Extracted records
· · ·
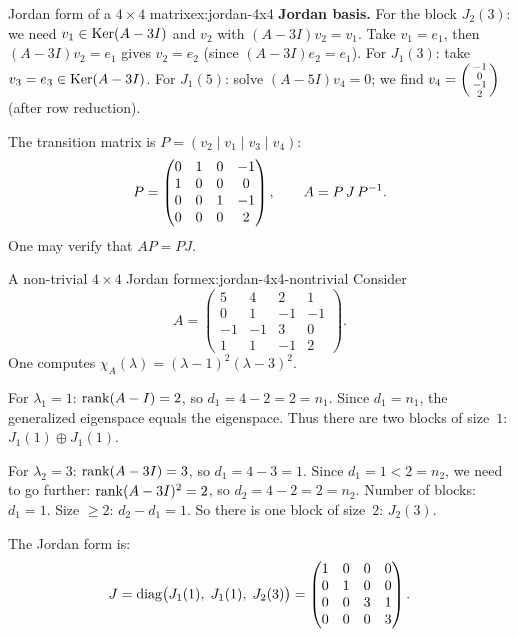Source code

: \begin{example}{Jordan form of a $4 \times 4$ matrix}{ex:jordan-4x4}
\textbf{Jordan basis.}  For the block $J_2(3)$: we need $v_1 \in
\Ker(A - 3I)$ and $v_2$ with $(A - 3I)v_2 = v_1$.  Take
$v_1 = e_1$, then $(A - 3I)v_2 = e_1$ gives $v_2 = e_2$ (since
$(A-3I)e_2 = e_1$).  For $J_1(3)$: take $v_3 = e_3 \in \Ker(A-3I)$.
For $J_1(5)$: solve $(A - 5I)v_4 = 0$; we find
$v_4 = \begin{psmallmatrix} -1\\0\\-1\\2 \end{psmallmatrix}$
(after row reduction).

The transition matrix is $P = (v_2 \mid v_1 \mid v_3 \mid v_4)$:
\[
  P = \begin{pmatrix}
    0 & 1 & 0 & -1 \\
    1 & 0 & 0 & 0 \\
    0 & 0 & 1 & -1 \\
    0 & 0 & 0 & 2
  \end{pmatrix}, \qquad
  A = P\,J\,\inv{P}.
\]
One may verify that $AP = PJ$.
\end{example}

\begin{example}{A non-trivial $4 \times 4$ Jordan form}{ex:jordan-4x4-nontrivial}
Consider
\[
  A = \begin{pmatrix}
    5 & 4 & 2 & 1 \\
    0 & 1 & -1 & -1 \\
    -1 & -1 & 3 & 0 \\
    1 & 1 & -1 & 2
  \end{pmatrix}.
\]
One computes $\chi_A(\lambda) = (\lambda - 1)^2(\lambda - 3)^2$.

For $\lambda_1 = 1$: $\rank(A - I) = 2$, so $d_1 = 4 - 2 = 2 = n_1$.
Since $d_1 = n_1$, the generalized eigenspace equals the eigenspace.
Thus there are two blocks of size~$1$: $J_1(1) \oplus J_1(1)$.

For $\lambda_2 = 3$: $\rank(A - 3I) = 3$, so
$d_1 = 4 - 3 = 1$.  Since $d_1 = 1 < 2 = n_2$, we need to go further:
$\rank(A - 3I)^2 = 2$, so $d_2 = 4 - 2 = 2 = n_2$.
Number of blocks: $d_1 = 1$.  Size $\geq 2$: $d_2 - d_1 = 1$.
So there is one block of size~$2$: $J_2(3)$.

The Jordan form is:
\[
  J = \diag\bigl(J_1(1),\; J_1(1),\; J_2(3)\bigr)
  = \begin{pmatrix}
    1 & 0 & 0 & 0 \\
    0 & 1 & 0 & 0 \\
    0 & 0 & 3 & 1 \\
    0 & 0 & 0 & 3
  \end{pmatrix}.
\]
\end{example}


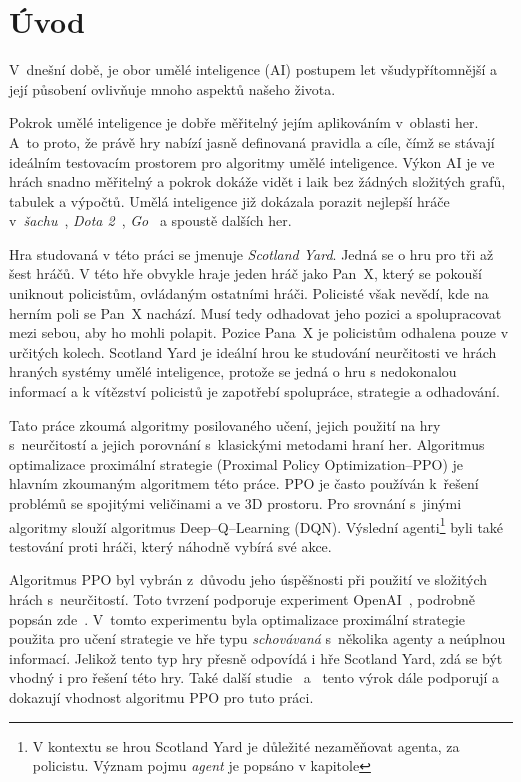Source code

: \newtheorem{definition}{\textbf{Definice}}

\chapter{Úvod}
\label{ch:uvod}

V~dnešní době, je obor umělé inteligence (AI) postupem let všudypřítomnější a její působení ovlivňuje mnoho aspektů našeho života.

Pokrok umělé inteligence je dobře měřitelný jejím aplikováním v~oblasti her.
A~to proto, že právě hry nabízí jasně definovaná pravidla a cíle, čímž se stávají ideálním testovacím prostorem pro algoritmy umělé inteligence.
Výkon AI je ve hrách snadno měřitelný a pokrok dokáže vidět i laik bez žádných složitých grafů, tabulek a výpočtů.
Umělá inteligence již dokázala porazit nejlepší hráče v~\textit{šachu}~\cite{DeepBlue}, \textit{Dota 2}~\cite{Dota2}, \textit{Go}~\cite{AlphaGo} a spoustě dalších her.


Hra studovaná v této práci se jmenuje \emph{Scotland Yard}.
Jedná se o hru pro tři až šest hráčů.
V této hře obvykle hraje jeden hráč jako Pan~X, který se pokouší uniknout policistům, ovládaným ostatními hráči.
Policisté však nevědí, kde na herním poli se Pan~X nachází.
Musí tedy odhadovat jeho pozici a spolupracovat mezi sebou, aby ho mohli polapit.
Pozice Pana~X je policistům odhalena pouze v určitých kolech.
Scotland Yard je ideální hrou ke studování neurčitosti ve hrách hraných systémy umělé inteligence, protože se jedná o hru s nedokonalou informací a k vítězství policistů je zapotřebí spolupráce, strategie a odhadování.

Tato práce zkoumá algoritmy posilovaného učení, jejich použití na hry s~neurčitostí a jejich porovnání s~klasickými metodami hraní her.
Algoritmus optimalizace proximální strategie (Proximal Policy Optimization--PPO) je hlavním zkoumaným algoritmem této práce.
PPO je často používán k~řešení problémů se spojitými veličinami a ve 3D prostoru.
Pro srovnání s~jinými algoritmy slouží algoritmus Deep--Q--Learning (DQN).
Výslední agenti\footnote[1]{V kontextu se hrou Scotland Yard je důležité nezaměňovat agenta, za policistu.
Význam pojmu \emph{agent} je popsáno v kapitole } byli také testování proti hráči, který náhodně vybírá své akce.

Algoritmus PPO byl vybrán z~důvodu jeho úspěšnosti při použití ve složitých hrách s~neurčitostí.
Toto tvrzení podporuje experiment OpenAI~\cite{PPO_Hide_Seek_page}, podrobně popsán zde~\cite{PPO_Hide_Seek_paper}.
V~tomto experimentu byla optimalizace proximální strategie použita pro učení strategie ve hře typu \textit{schovávaná} s~několika agenty a neúplnou informací.
Jelikož tento typ hry přesně odpovídá i hře Scotland Yard, zdá se být vhodný i pro řešení této hry.
Také další studie~\cite{Manille} a~\cite{Dota2} tento výrok dále podporují a dokazují vhodnost algoritmu PPO pro tuto práci.

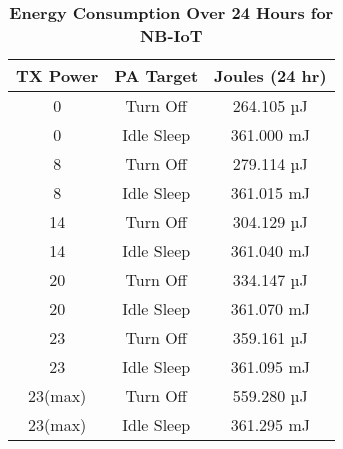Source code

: \begin{table}[ht]
    \centering
    \small
    \begin{tabularx}{\columnwidth}{c c c}
    \toprule
    TX Power & PA Target & Joules (24 hr) \\
    \midrule
    0 & Turn Off & 264.105 µJ \\
    0 & Idle Sleep & 361.000 mJ \\
    8 & Turn Off & 279.114 µJ \\
    8 & Idle Sleep & 361.015 mJ \\
    14 & Turn Off & 304.129 µJ \\
    14 & Idle Sleep & 361.040 mJ \\
    20 & Turn Off & 334.147 µJ \\
    20 & Idle Sleep & 361.070 mJ \\
    23 & Turn Off & 359.161 µJ \\
    23 & Idle Sleep & 361.095 mJ \\
    23(max) & Turn Off & 559.280 µJ \\
23(max) & Idle Sleep & 361.295 mJ \\
    \bottomrule
    \end{tabularx}
    \caption{\textbf{Energy Consumption Over 24 Hours for NB-IoT}}
    \label{tab:nbiot_power}
\end{table}
    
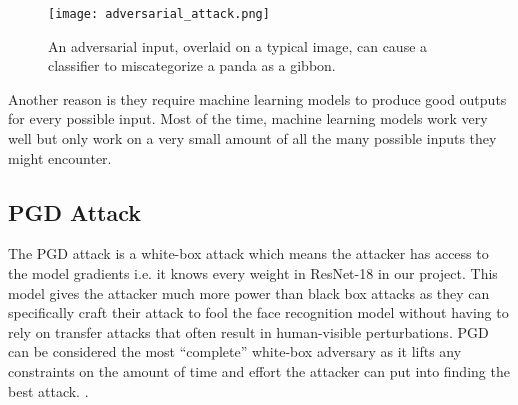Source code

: \begin{figure}[h]
    \centering
    \texttt{[image: adversarial\_attack.png]}
    \caption{An adversarial input, overlaid on a typical image, can cause a classifier to miscategorize a panda as a gibbon.}
    \label{fig:adversarial_attack}
\end{figure}
    

Another reason is they require machine learning models to produce good outputs for every possible input. Most of the time, machine learning models work very well but only work on a very small amount of all the many possible inputs they might encounter. \cite{adversarial_2020}

\subsection{PGD Attack}

The PGD attack is a white-box attack which means the attacker has access to the model gradients i.e. it knows every weight in ResNet-18 in our project. This model gives the attacker much more power than black box attacks as they can specifically craft their attack to fool the face recognition model without having to rely on transfer attacks that often result in human-visible perturbations. PGD can be considered the most “complete” white-box adversary as it lifts any constraints on the amount of time and effort the attacker can put into finding the best attack. \cite{knagg_2019}.



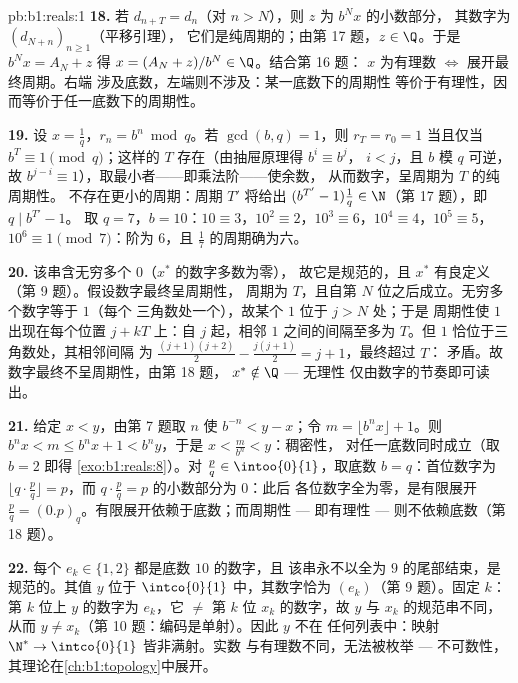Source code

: \begin{solution}{pb:b1:reals:1}
\textbf{18.} 若 $d_{n+T} = d_n$（对 $n > N$），则 $z$ 为 $b^N x$ 的小数部分，
其数字为 $(d_{N+n})_{n\geq1}$（平移引理），
它们是纯周期的；由第 17 题，$z \in \Q$。于是 $b^N
x = A_N + z$ 得 $x = (A_N + z)/b^N \in \Q$。结合第 16 题：
$x$ 为有理数 $\iff$ 展开最终周期。右端
涉及底数，左端则不涉及：某一底数下的周期性
等价于有理性，因而等价于任一底数下的周期性。

\textbf{19.} 设 $x = \frac 1q$，$r_n = b^n \bmod q$。若
$\gcd(b, q) = 1$，则 $r_T = r_0 = 1$ 当且仅当 $b^T \equiv
1 \pmod q$；这样的 $T$ 存在（由抽屉原理得 $b^i \equiv b^j$，
$i < j$，且 $b$ 模 $q$ 可逆，故 $b^{j-i} \equiv
1$），取最小者——即乘法阶——使余数，
从而数字，呈周期为 $T$ 的纯周期性。
不存在更小的周期：周期 $T'$ 将给出 $(b^{T'}
- 1)\frac1q \in \N$（第 17 题），即 $q \mid b^{T'} - 1$。
取 $q = 7$，$b = 10$：$10 \equiv 3$，$10^2 \equiv 2$，$10^3
\equiv 6$，$10^4 \equiv 4$，$10^5 \equiv 5$，$10^6 \equiv 1
\pmod 7$：阶为 $6$，且 $\frac 17$ 的周期确为六。

\textbf{20.} 该串含无穷多个 $0$（$x^*$ 的数字多数为零），
故它是规范的，且 $x^*$ 有良定义
（第 9 题）。假设数字最终呈周期性，
周期为 $T$，且自第 $N$ 位之后成立。无穷多个数字等于 $1$（每个
三角数处一个），故某个 $1$ 位于 $j > N$ 处；于是
周期性使 $1$ 出现在每个位置 $j + kT$ 上：自 $j$
起，相邻 $1$ 之间的间隔至多为 $T$。但
$1$ 恰位于三角数处，其相邻间隔
为 $\frac{(j+1)(j+2)}{2} - \frac{j(j+1)}{2} = j + 1$，最终超过 $T$：
矛盾。故数字最终不呈周期性，由第 18 题，
$x^* \notin \Q$ --- 无理性
仅由数字的节奏即可读出。

\textbf{21.} 给定 $x < y$，由第 7 题取 $n$ 使 $b^{-n}
< y - x$；令 $m = \lfloor b^n x \rfloor + 1$。则 $b^n x < m
\leq b^n x + 1 < b^n y$，于是 $x < \frac{m}{b^n} < y$：稠密性，
对任一底数同时成立（取 $b = 2$ 即得
\cref{exo:b1:reals:8}）。对 $\frac pq \in \intoo{0}{1}$，取底数
$b = q$：首位数字为 $\lfloor q \cdot \frac pq \rfloor =
p$，而 $q \cdot \frac pq = p$ 的小数部分为 $0$：此后
各位数字全为零，是有限展开 $\frac pq =
(0.p)_q$。有限展开依赖于底数；而周期性 ---
即有理性 --- 则不依赖底数（第 18 题）。

\textbf{22.} 每个 $e_k \in \{1, 2\}$ 都是底数 $10$ 的数字，且
该串永不以全为 $9$ 的尾部结束，是规范的。其值 $y$ 位于
$\intco{0}{1}$ 中，其数字恰为 $(e_k)$（第 9 题）。固定
$k$：第 $k$ 位上 $y$ 的数字为 $e_k$，它 $\neq$ 第 $k$ 位
$x_k$ 的数字，故 $y$ 与 $x_k$ 的规范串不同，从而
$y \neq x_k$（第 10 题：编码是单射）。因此 $y$ 不在
任何列表中：映射 $\N^* \to \intco{0}{1}$ 皆非满射。实数
与有理数不同，无法被枚举 ---
不可数性，其理论在\cref{ch:b1:topology}中展开。


\end{solution}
· · ·
◆ **Exercise description**: Gather each line in the entries above where the string "hrách" is found.

◆ **Result**:
Výkon AI je ve hrách snadno měřitelný a pokrok dokáže vidět i laik bez žádných složitých grafů, tabulek a výpočtů.
Scotland Yard je ideální hrou ke studování neurčitosti ve hrách hraných systémy umělé inteligence, protože se jedná o hru s nedokonalou informací a k vítězství policistů je zapotřebí spolupráce, strategie a odhadování.
Algoritmus PPO byl vybrán z~důvodu jeho úspěšnosti při použití ve složitých hrách s~neurčitostí.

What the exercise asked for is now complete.